Digital humanities and game studies scholars are an overlapping group: while digital humanities is traditionally defined as examining humanities works through digital methods, game studies scholars are often examining digital works with toolsets drawn from humanities and other disciplines. The two disciplines are now facing similar challenges thanks to this grounding in technical culture, which itself has been undergoing increasing scrutiny for reinforcing a “brogrammer” culture that silences diverse voices and reinforces an insular way of thinking.[4] Both digital humanities and game studies communities have continually demonstrated a tendency to privilege the procedural and the public, a mindset that can ignore the very real differences in risks and privilege faced by women and other marginalized groups in seeking to be heard.

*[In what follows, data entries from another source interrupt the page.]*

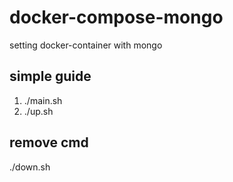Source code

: # docker-compose-mongo
setting docker-container with mongo

## simple guide

1. ./main.sh
2. ./up.sh

## remove cmd

./down.sh
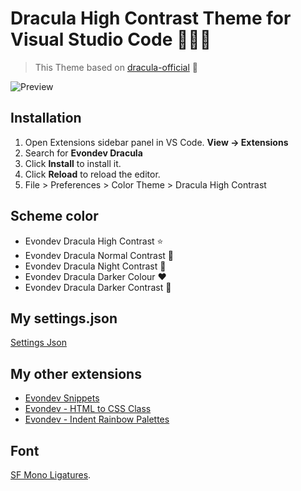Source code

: # Dracula High Contrast Theme for Visual Studio Code 🧛🏻‍♂️

> This Theme based on [dracula-official](https://github.com/dracula/dracula-theme) 🙏

![Preview](https://raw.githubusercontent.com/evondev/evondev-dracula/master/preview.png)

## Installation

1. Open Extensions sidebar panel in VS Code. **View → Extensions**
2. Search for **Evondev Dracula**
3. Click **Install** to install it.
4. Click **Reload** to reload the editor.
5. File > Preferences > Color Theme > Dracula High Contrast

## Scheme color

- Evondev Dracula High Contrast ⭐️
- Evondev Dracula Normal Contrast 🤩
- Evondev Dracula Night Contrast 🦉
- Evondev Dracula Darker Colour ❤️
- Evondev Dracula Darker Contrast 🤯

## My settings.json

[Settings Json](https://github.com/evondev/evondev-dracula/blob/master/evondev-settings.json)

## My other extensions

- [Evondev Snippets](https://marketplace.visualstudio.com/items?itemName=evondev.evondev-snippets)
- [Evondev - HTML to CSS Class](https://marketplace.visualstudio.com/items?itemName=evondev.generate-css-class)
- [Evondev - Indent Rainbow Palettes](https://marketplace.visualstudio.com/items?itemName=evondev.indent-rainbow-palettes)

## Font

[SF Mono Ligatures](https://github.com/kube/sf-mono-ligaturized).
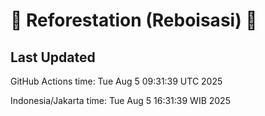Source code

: 
# 🌳 Reforestation (Reboisasi) 🌲

## Last Updated

GitHub Actions time: Tue Aug  5 09:31:39 UTC 2025

Indonesia/Jakarta time: Tue Aug  5 16:31:39 WIB 2025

The attacks on women academics in particular seeking to broaden definitions of games and advocate for greater inclusion serve as a warning for the digital humanities at large. It is impossible to guess at what scholarship has been silenced thanks to the looming threats on those who participate: the self-censoring of the term “GamerGate” at conferences and in public discourse is just one obvious example of a complex network of decision making and risk analysis for public participation. The reliance of the digital humanities (and “public scholarship” as constructed within this and other disciplines) on networks such as Twitter becomes particularly questionable when viewed through this lens, as such networks are also home to some of the most aggressive trolling and forces demanding silence. When identity gate-keeping and evaluation of influence are conducted in part on metrics such as a presence on these networks, the results must skew in favor of those whose presence in public spaces is more accepted, and whose mere visibility does not immediately make them a target for harassment.
Notes
1. This type of claim is advanced in many advice columns to graduate students, such as Bekker, “Why You Should Use Twitter.”
2. Described on Henry Jenkins’s online bio: Jenkins, “Who the &%&#.”
3. See Blodgett and Salter, “Hearing.”
4. See Lobo, “Silicon Valley’s Sexist Brogrammer Culture.”